What is the major, what is the sort of center?
How will we know if your question is answered?
That's a good question.
I guess I can rephrase it a little bit.
Should I be concerned with going to a public school that I don't agree with politically or morally?
Yes.
Yes, of course.
You're giving them money, you are supporting what it is that they do, and you are risking infection.
There's no hazmat suit strong enough, particularly for younger people, to make sure that no Infection occurs from a propaganda and dogma and you will be surrounded by people of course who will most likely have swallowed all the blue pills they can get their hands on without the resulting 12-day bonus and you will also be subject to the rule and the power of professors who may very well be petty enough to punish you for original thinking.
So you may be putting yourself into a very negative and expensive situation.
Right.
No, that sums out pretty much how I feel, especially going through a macroeconomics course here.
Oh, economics.
In particular, there are studies that show that people who take economics end up dumber about economics after they graduate.
I mean, it's a negative thing.
I did take philosophy.
Now I had this one fantastic professor who taught me all, this woman taught me all about Aristotle and indulged me into the extra credit, not even extra credit, just voluntary.
I was like writing all these extra papers to try and figure out what essence meant and how to argue for it and all of that.
And she was great, gracious and passionate and a fantastic teacher.
And maybe there's like one or two others, but most of them were terrible.
And I learned very, very little.
Very little in college.
The few things I obsessively returned to, because I've got to get my money's worth, but I learned very, very little in college.

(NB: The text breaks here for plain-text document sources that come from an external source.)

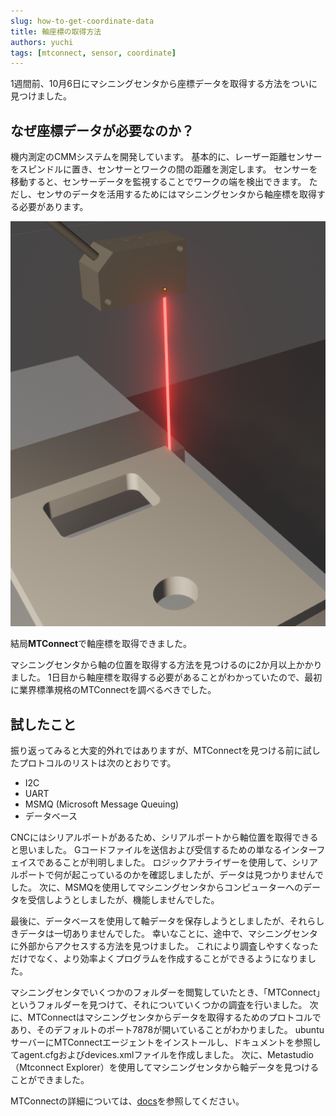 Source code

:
 ```yaml
---
slug: how-to-get-coordinate-data
title: 軸座標の取得方法
authors: yuchi
tags: [mtconnect, sensor, coordinate]
---
```


1週間前、10月6日にマシニングセンタから座標データを取得する方法をついに見つけました。

<!--truncate-->

## なぜ座標データが必要なのか？
機内測定のCMMシステムを開発しています。
基本的に、レーザー距離センサーをスピンドルに置き、センサーとワークの間の距離を測定します。
センサーを移動すると、センサーデータを監視することでワークの端を検出できます。
ただし、センサのデータを活用するためにはマシニングセンタから軸座標を取得する必要があります。

![Sensor](./sensor.png)

結局**MTConnect**で軸座標を取得できました。

マシニングセンタから軸の位置を取得する方法を見つけるのに2か月以上かかりました。
1日目から軸座標を取得する必要があることがわかっていたので、最初に業界標準規格のMTConnectを調べるべきでした。

## 試したこと
振り返ってみると大変的外れではありますが、MTConnectを見つける前に試したプロトコルのリストは次のとおりです。
- I2C
- UART
- MSMQ (Microsoft Message Queuing)
- データベース

CNCにはシリアルポートがあるため、シリアルポートから軸位置を取得できると思いました。 Gコードファイルを送信および受信するための単なるインターフェイスであることが判明しました。
ロジックアナライザーを使用して、シリアルポートで何が起こっているのかを確認しましたが、データは見つかりませんでした。
次に、MSMQを使用してマシニングセンタからコンピューターへのデータを受信しようとしましたが、機能しませんでした。

最後に、データベースを使用して軸データを保存しようとしましたが、それらしきデータは一切ありませんでした。
幸いなことに、途中で、マシニングセンタに外部からアクセスする方法を見つけました。
これにより調査しやすくなっただけでなく、より効率よくプログラムを作成することができるようになりました。

マシニングセンタでいくつかのフォルダーを閲覧していたとき、「MTConnect」というフォルダーを見つけて、それについていくつかの調査を行いました。
次に、MTConnectはマシニングセンタからデータを取得するためのプロトコルであり、そのデフォルトのポート7878が開いていることがわかりました。
ubuntuサーバーにMTConnectエージェントをインストールし、ドキュメントを参照してagent.cfgおよびdevices.xmlファイルを作成しました。
次に、Metastudio（Mtconnect Explorer）を使用してマシニングセンタから軸データを見つけることができました。


MTConnectの詳細については、[docs](/ja/docs/tutorial-basics/mtconnect)を参照してください。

And I went to three different colleges.
I went to Glendon, which is part of York University.
I guess four, if you count the National Theatre School.
And then I went to McGill, and then I went to did a...
I've got a graduate degree at University of Toronto, which is now a truly special snowflake hell, according to our good friend Lauren Southern, who's been posting stuff about what's going on there.
But it was not worth it for me.
It was not worth it for me.
I have learned, I'm telling you this very frankly, like when we have a great guest on, and most of the guests are great, I have a great guest on.
I learned more in that conversation and in my preparation for that conversation than I sometimes learned in an entire course at university.
And it wasn't even so much that I didn't learn much.
It's the stuff that I learned that wasn't true.
That was the big problem.
I left university having, you know, white knuckled and split fingernail hung on to reality against some pretty impressive crosswinds in my experience.
I would be careful.
Now, if you are someone who has a lot of confidence, then if you don't go to college, it's fascinating, right?
I mean, Bill Gates and Steve Jobs, they started, I think, but didn't finish the college courses they were taking.
So, if you have a great deal of confidence, then not going to college...
Is actually kind of cool, because people say, well, you didn't go to college, got a lot of confidence.
You must be really, really good.
And so I think be quite interested.
And, you know, that's a funny thing, you know, I get all these messages, like people say, oh, Steph, you should go and teach philosophy at a university.
It's like, no, you should go back to being a tadpole and swim around in the Precambrian Ocean.
It's like, why would I want to go back in time when I do it this way?
So it's a major purchase.
It's one of the biggest decisions you're ever going to make.
You know, it's probably, think of it like buying a house that you don't move into for four years.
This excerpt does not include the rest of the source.